Dr Abdul Basit, International Centre for Political Violence and Terrorism Research (ICPVTR) of the S. Rajaratnam School of International Studies (RSIS), Singapore

‘Delineating between violent and non-violent extremism: Ethical, conceptual and methodological challenges and the demand for swift policymaking’

From Marc Sageman’s observation that terrorism scholarship is stagnant where the intelligence community knows everything and understands nothing, while the academia knows nothing and understands everything, terrorism studies has evolved as a discipline. Globalization and information revolution have also eased researchers’ difficulties in accessing the data. However, as terrorism research has flourished the challenges for researchers have also multiplied.

This paper will discuss the ethical, conceptual and methodological challenges associated with differentiating between violent and non-violent extremism. In an evolving threat environment, the lines between violent and non-violent extremism have been blurred so much so that they are almost non-existent. Despite similar worldviews and value systems, violent and non-violent extremism are qualitatively different and their consequences on the societies are also different.

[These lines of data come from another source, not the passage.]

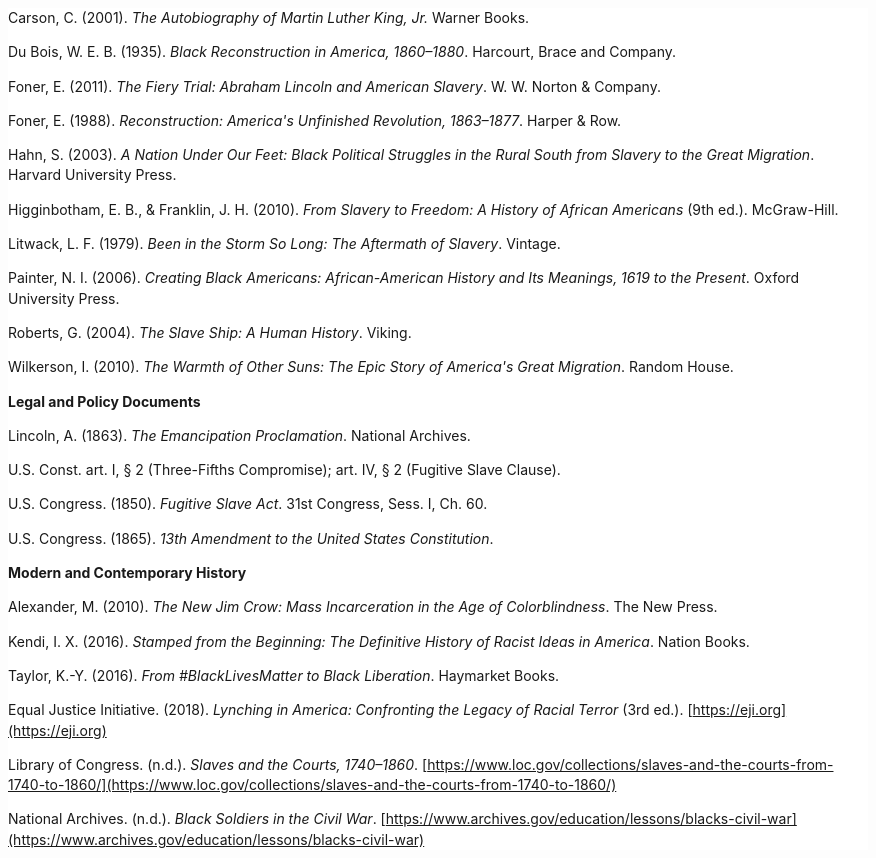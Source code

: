 Carson, C. (2001). *The Autobiography of Martin Luther King, Jr.* Warner Books.

Du Bois, W. E. B. (1935). *Black Reconstruction in America, 1860–1880*. Harcourt, Brace and Company.

Foner, E. (2011). *The Fiery Trial: Abraham Lincoln and American Slavery*. W. W. Norton & Company.

Foner, E. (1988). *Reconstruction: America's Unfinished Revolution, 1863–1877*. Harper & Row.

Hahn, S. (2003). *A Nation Under Our Feet: Black Political Struggles in the Rural South from Slavery to the Great Migration*. Harvard University Press.

Higginbotham, E. B., & Franklin, J. H. (2010). *From Slavery to Freedom: A History of African Americans* (9th ed.). McGraw-Hill.

Litwack, L. F. (1979). *Been in the Storm So Long: The Aftermath of Slavery*. Vintage.

Painter, N. I. (2006). *Creating Black Americans: African-American History and Its Meanings, 1619 to the Present*. Oxford University Press.

Roberts, G. (2004). *The Slave Ship: A Human History*. Viking.

Wilkerson, I. (2010). *The Warmth of Other Suns: The Epic Story of America's Great Migration*. Random House.

**Legal and Policy Documents**

Lincoln, A. (1863). *The Emancipation Proclamation*. National Archives.

U.S. Const. art. I, § 2 (Three-Fifths Compromise); art. IV, § 2 (Fugitive Slave Clause).

U.S. Congress. (1850). *Fugitive Slave Act*. 31st Congress, Sess. I, Ch. 60.

U.S. Congress. (1865). *13th Amendment to the United States Constitution*.

**Modern and Contemporary History**

Alexander, M. (2010). *The New Jim Crow: Mass Incarceration in the Age of Colorblindness*. The New Press.

Kendi, I. X. (2016). *Stamped from the Beginning: The Definitive History of Racist Ideas in America*. Nation Books.

Taylor, K.-Y. (2016). *From #BlackLivesMatter to Black Liberation*. Haymarket Books.

Equal Justice Initiative. (2018). *Lynching in America: Confronting the Legacy of Racial Terror* (3rd ed.). [https://eji.org](https://eji.org)

Library of Congress. (n.d.). *Slaves and the Courts, 1740–1860*. [https://www.loc.gov/collections/slaves-and-the-courts-from-1740-to-1860/](https://www.loc.gov/collections/slaves-and-the-courts-from-1740-to-1860/)

National Archives. (n.d.). *Black Soldiers in the Civil War*. [https://www.archives.gov/education/lessons/blacks-civil-war](https://www.archives.gov/education/lessons/blacks-civil-war)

Arguably, complacency towards non-violent extremists carries the risk of ignoring potential security threats. At the same time, punitive measures lacking a deeper understanding can push the more radical fringe within non-violent extremists towards violent-extremism. The fact remains that while non-violent extremists offer potential gateways towards violent-extremisms, yet they operate within legal boundaries. For instance, individuals like Anjem Choudary and religious institutions like Hizb-ut-Tahrir (HT) have operated within the ambit of law and through their activism they have pushed people towards violent-extremism. How do we tackle these cases without infringing their fundamental rights to freedom of speech, political association, and religious activism?

In dealing with non-violent extremism, the policymakers look for quick-fixes and tend to criminalize and securitize the issue, while researchers are interested in understanding the deeper conceptual nuances. So, where is the meting point between policymakers’ need for quick action and researchers’ ethical requirements of being cautious in classifying people and institutions as non-violent extremists? Inter-disciplinary examination of Hizb-ut-Tahrir’s activism, Youtube speeches of Anjem Choudary in the UK and lectures of Mualana Tariq Jamil, as well as the politics of Jamaat-e-Islami (JI) in Pakistan, can enhance the prevailing understating on the issue for better policy-making and analyses.     

Bio note

Abdul Basit is an Associate Research Fellow and head of South Asia desk at the International Centre for Political Violence and Terrorism Research (ICPVTR) of the S. Rajaratnam School of International Studies (RSIS), Singapore.  He specializes in South Asian security issues with a primary focus on terrorism and religious extremism in the Af-Pak region. He is also the Associate Editor of ICPVTR’s open-access monthly journal Counter Terrorist Trends and Analyses (CTTA). He regularly publishes commentaries and peer reviewed research articles on the mentioned topics. He can be reached at isabasit@ntu.edu.sg

 

Dr Julian Droogan & Lise Waldek, Centre for Policing, Intelligence and Counter-Terrorism, Macquarie University

‘Deception, deradicalisation and evaluation: the ethics of academic engagement’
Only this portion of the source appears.